Thank you for taking this task on! The core whitening / unwhitening logic looks good, but the location in the codebase could be improved to better fit with how SAELens training/inference works:
- This looks like an enhancement to the
ActivationScalerclass rather than something that needs to be managed by the base SAE class itself. - This should only be needed at training time. I think it should be possible to fold whitening into weights when we finish training (see: https://github.com/decoderesearch/SAELens/blob/main/sae_lens/training/sae_trainer.py#L190-L194). We'd need a
fold_method added to do this covariance weight folding, but then we don't need to save out any new weights for the SAE, and when users load an SAE that was trained with whitening there's no extra compute penalty and no need for special logic in the base SAE class.
| self.run_time_activation_norm_fn_out = lambda x: x | ||
|
|
||
| @torch.no_grad() | ||
| def estimate_whitening( |
There was a problem hiding this comment.
This makes more sense to go in ActivationScaler, since this whitening is more of a pre-processing of the activations rather than something the base SAE class should need to deal with.
| self.run_time_activation_norm_fn_in = run_time_activation_ln_in | ||
| self.run_time_activation_norm_fn_out = run_time_activation_ln_out | ||
|
|
||
| elif self.cfg.normalize_activations == "covariance_whitening": |
There was a problem hiding this comment.
Can we fold the whitening into the SAE weights at the end of training, like we do with expected_average_only_in scaling?

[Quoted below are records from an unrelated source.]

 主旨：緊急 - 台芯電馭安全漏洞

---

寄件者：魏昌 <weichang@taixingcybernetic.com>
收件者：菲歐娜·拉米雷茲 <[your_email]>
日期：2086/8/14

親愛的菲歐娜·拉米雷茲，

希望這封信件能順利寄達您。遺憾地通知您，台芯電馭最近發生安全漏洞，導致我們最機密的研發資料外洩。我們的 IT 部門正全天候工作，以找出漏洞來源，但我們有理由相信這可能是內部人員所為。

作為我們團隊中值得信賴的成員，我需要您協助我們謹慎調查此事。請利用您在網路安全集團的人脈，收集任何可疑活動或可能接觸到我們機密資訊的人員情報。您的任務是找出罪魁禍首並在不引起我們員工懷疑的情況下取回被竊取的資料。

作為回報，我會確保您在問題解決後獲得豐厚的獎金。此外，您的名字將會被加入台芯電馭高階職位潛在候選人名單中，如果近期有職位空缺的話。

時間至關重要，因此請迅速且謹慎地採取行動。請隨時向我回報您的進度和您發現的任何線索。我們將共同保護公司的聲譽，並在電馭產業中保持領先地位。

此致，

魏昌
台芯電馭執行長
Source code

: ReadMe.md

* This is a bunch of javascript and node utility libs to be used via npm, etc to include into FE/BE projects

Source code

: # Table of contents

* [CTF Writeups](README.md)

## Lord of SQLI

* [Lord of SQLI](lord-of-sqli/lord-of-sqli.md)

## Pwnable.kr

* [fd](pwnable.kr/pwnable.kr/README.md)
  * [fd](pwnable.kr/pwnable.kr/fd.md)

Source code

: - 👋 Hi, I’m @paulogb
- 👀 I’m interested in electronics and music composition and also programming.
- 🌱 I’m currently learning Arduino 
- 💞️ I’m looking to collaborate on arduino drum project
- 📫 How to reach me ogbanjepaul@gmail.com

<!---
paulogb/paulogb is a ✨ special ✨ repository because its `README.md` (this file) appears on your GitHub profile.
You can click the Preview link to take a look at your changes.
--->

This is just a linear operation, so it should be possible to calculate adjusted versions of the weights that take this into account I think. Then we don't need to handle any special processing during inference, only during training, and the distributed SAE doesn't need extra weights matrices.
Summary
Implements #647 — adds
covariance_whiteningas anormalize_activationsoption, applying PCA whitening to activations before the SAE, following
Data Whitening Improves Sparse Autoencoder Learning.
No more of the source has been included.